Devon Mathis gets emotional on the Assembly floor during cap and trade debate
A key source of money for California’s controversial high-speed rail project got a big shot in the arm this month from the auction sale of air pollution credits to industrial and commercial buyers.
The California Air Resources Board stands to receive more than $813 million from the Nov. 14 auction – the 17th quarterly cap-and-trade auction of carbon-emission credits since the fall of 2012. California holds its auctions in collaboration with the Canadian province of Quebec. The auctions are part of California’s greenhouse gas reduction program to reduce carbon emissions to 1990 levels.
The “cap” part of the cap-and-trade program is the limits that are placed on polluters’ emissions, and companies are required to get permits for each ton of carbon they produce as air emissions. The “trade” part comes from the ability of companies to trade for additional pollution capacity, buying allowances through the California-Quebec auctions or from private sellers whose pollution comes in under their cap.
Money from the auctions is used by the Air Resources Board for projects and programs that promise short- and long-term improvements in air pollution and carbon emissions. In California, 25 percent of the proceeds from auctions goes to the state’s High-Speed Rail Authority. That should translate to about $203 million for the high-speed rail project from the latest auction.
Not counting the November auction, the sales have generated more than $9.4 billion for California’s greenhouse-gas efforts since 2012. The California High-Speed Rail Authority has received a little more than $2.2 billion from the program.
The emission allowances are sold by the metric ton (1,000 kilograms, or 2,205 pounds). The price for the allowances at the November auction settled at $15.31 (in U.S. dollars) per metric ton for current allowances, and $15.33 for the purchase of future allowances for 2021.
More than 60 bidders were approved by the state Air Resources Board to participate in the auction. They include major petroleum companies such as BP Products North America, Chevron USA, Phillips 66, Shell Energy North America and Valero; utilities including Pacific Gas & Electric Co., Southern California Edison and San Diego Gas & Electric; public agencies including the cities of Anaheim, Los Angeles and Vernon and the California Department of Water Resources; and capital and finance companies such as Morgan Stanley and the Royal Bank of Canada.
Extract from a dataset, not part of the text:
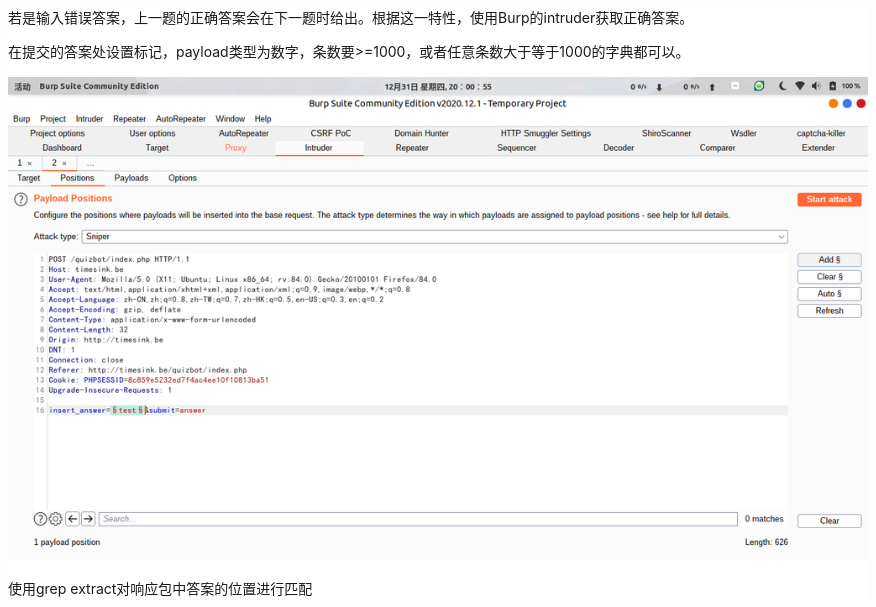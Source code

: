 若是输入错误答案，上一题的正确答案会在下一题时给出。根据这一特性，使用Burp的intruder获取正确答案。

在提交的答案处设置标记，payload类型为数字，条数要>=1000，或者任意条数大于等于1000的字典都可以。

![quizbot3](/images/brixel/quizbot3.png)

使用grep extract对响应包中答案的位置进行匹配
The amounts of money generated by the auctions has, at times, been inconsistent. In 2016, particularly, sales fell far short of the number of emission allowances that were made available. Part of that was attributed to uncertainty over whether the California Legislature would extend the cap-and-trade program beyond 2020. In May 2016, for example, nearly 68 million metric tons of current allowances were available for bids, but fewer than 7.3 million metric tons were actually sold at a price of $12.73 per allowance.
After a 2017 deal between Gov. Jerry Brown and state legislators extended the cap-and-trade program through 2030 and resolved concerns about the program’s immediate future, every metric ton of current emission allowances offered for sale has been sold, and prices have risen in every auction since February 2018.